Mesmo sem perceber, as duas viraram inspiração para muitas meninas. Inspiração que talvez elas mesmas não tiveram quando crianças. Tanto Evelyn quanto Marcelly dizem não ter memória de repórteres ou celebridades crespas ou cacheadas durante a infância. "Isso me marcou muito, porque fez falta ter essa representatividade enquanto eu crescia, para que eu entendesse que tava tudo certo, que o meu cabelo tinha lugar, que eu não precisava alisar pra me encaixar no mundo", relembra Evelyn.

Marcelly também conta que se emocionou ao saber que foi capaz de inspirar sonhos em outras meninas negras. "Uma vez, uma amiga da minha mãe disse que as sobrinhas dela viram uma repórter negra na TV e disseram que, se essa repórter podia estar lá, elas também poderiam. A repórter de quem elas falavam era eu".

Evelyn destaca que agora, do outro lado da televisão, ela sente como se estivesse preenchendo um espaço vazio na sua memória. "Assumir meus cachos na TV é mais do que uma liberdade pessoal, sabe? É gritar para o mundo que não existe um padrão, que nós, mulheres, somos lindas do jeito que somos e não precisamos procurar nos encaixar em algo. Representatividade é muito importante. Na TV, ainda temos poucas cacheadas, mas ser parte desse time que exibe com orgulho o cabelo está sendo demais. Quero sim, através desse espaço público que meu trabalho me proporciona, incentivar a beleza natural, a liberdade, a aceitação e o amor próprio", diz.

Dicas de beleza

As repórteres ainda aproveitam para dar dicas de como deixar os cachos bonitos como os delas. Evelyn defende um tipo de cuidado mais natural, sem agressões químicas. "São produtos livre de sulfato, silicones, parafina e qualquer derivado de petróleo. E, como sou vegana, só uso produtos que não têm ingredientes de origem animal e não são testados em animais", destaca.
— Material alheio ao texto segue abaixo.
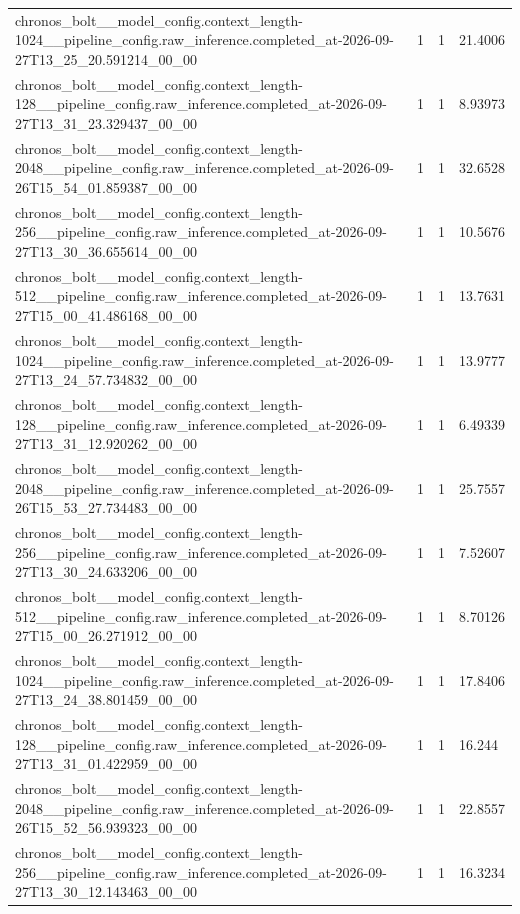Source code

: \begin{tabular}{llll}
chronos\_bolt\_\_model\_config.context\_length-1024\_\_pipeline\_config.raw\_inference.completed\_at-2026-09-27T13\_25\_20.591214\_00\_00 & 1 & 1 & 21.4006 \\
chronos\_bolt\_\_model\_config.context\_length-128\_\_pipeline\_config.raw\_inference.completed\_at-2026-09-27T13\_31\_23.329437\_00\_00 & 1 & 1 & 8.93973 \\
chronos\_bolt\_\_model\_config.context\_length-2048\_\_pipeline\_config.raw\_inference.completed\_at-2026-09-26T15\_54\_01.859387\_00\_00 & 1 & 1 & 32.6528 \\
chronos\_bolt\_\_model\_config.context\_length-256\_\_pipeline\_config.raw\_inference.completed\_at-2026-09-27T13\_30\_36.655614\_00\_00 & 1 & 1 & 10.5676 \\
chronos\_bolt\_\_model\_config.context\_length-512\_\_pipeline\_config.raw\_inference.completed\_at-2026-09-27T15\_00\_41.486168\_00\_00 & 1 & 1 & 13.7631 \\
chronos\_bolt\_\_model\_config.context\_length-1024\_\_pipeline\_config.raw\_inference.completed\_at-2026-09-27T13\_24\_57.734832\_00\_00 & 1 & 1 & 13.9777 \\
chronos\_bolt\_\_model\_config.context\_length-128\_\_pipeline\_config.raw\_inference.completed\_at-2026-09-27T13\_31\_12.920262\_00\_00 & 1 & 1 & 6.49339 \\
chronos\_bolt\_\_model\_config.context\_length-2048\_\_pipeline\_config.raw\_inference.completed\_at-2026-09-26T15\_53\_27.734483\_00\_00 & 1 & 1 & 25.7557 \\
chronos\_bolt\_\_model\_config.context\_length-256\_\_pipeline\_config.raw\_inference.completed\_at-2026-09-27T13\_30\_24.633206\_00\_00 & 1 & 1 & 7.52607 \\
chronos\_bolt\_\_model\_config.context\_length-512\_\_pipeline\_config.raw\_inference.completed\_at-2026-09-27T15\_00\_26.271912\_00\_00 & 1 & 1 & 8.70126 \\
chronos\_bolt\_\_model\_config.context\_length-1024\_\_pipeline\_config.raw\_inference.completed\_at-2026-09-27T13\_24\_38.801459\_00\_00 & 1 & 1 & 17.8406 \\
chronos\_bolt\_\_model\_config.context\_length-128\_\_pipeline\_config.raw\_inference.completed\_at-2026-09-27T13\_31\_01.422959\_00\_00 & 1 & 1 & 16.244 \\
chronos\_bolt\_\_model\_config.context\_length-2048\_\_pipeline\_config.raw\_inference.completed\_at-2026-09-26T15\_52\_56.939323\_00\_00 & 1 & 1 & 22.8557 \\
chronos\_bolt\_\_model\_config.context\_length-256\_\_pipeline\_config.raw\_inference.completed\_at-2026-09-27T13\_30\_12.143463\_00\_00 & 1 & 1 & 16.3234 \\

\end{tabular}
Marcelly acha importante destacar o poder da hidratação. "Todo cabelo necessita de hidratação, de restauração, de umectação. A sacada do cabelo cacheado é que a estrutura do fio dificulta a chegada do óleo produzido no couro cabeludo nas pontas. E aí, temos que saber compensar isso. Procuro hidratar com receitinhas caseiras, mas não faço nada de muito inovador".

Para finalizar, Evelyn espera tranquilizar e inspirar as futuras cacheadas sobre o cuidado com os fios. "Para manter meu cabelo liso, eu perdia muito tempo do meu dia, fora o estresse de viver na paranoia de manter a raiz certinha nas 24 horas do dia. A mulher crespa que alisa o cabelo perde tempo, dinheiro, saúde mental, amor próprio e cabelo, porque a química detona os fios. Hoje, eu arrumo meu cabelo no tempo do banho e vivo livre o resto do dia, sem 'noia', sem medo, sem ficar me olhando no espelho o tempo todo pra ver se está 'tudo certo'", diz.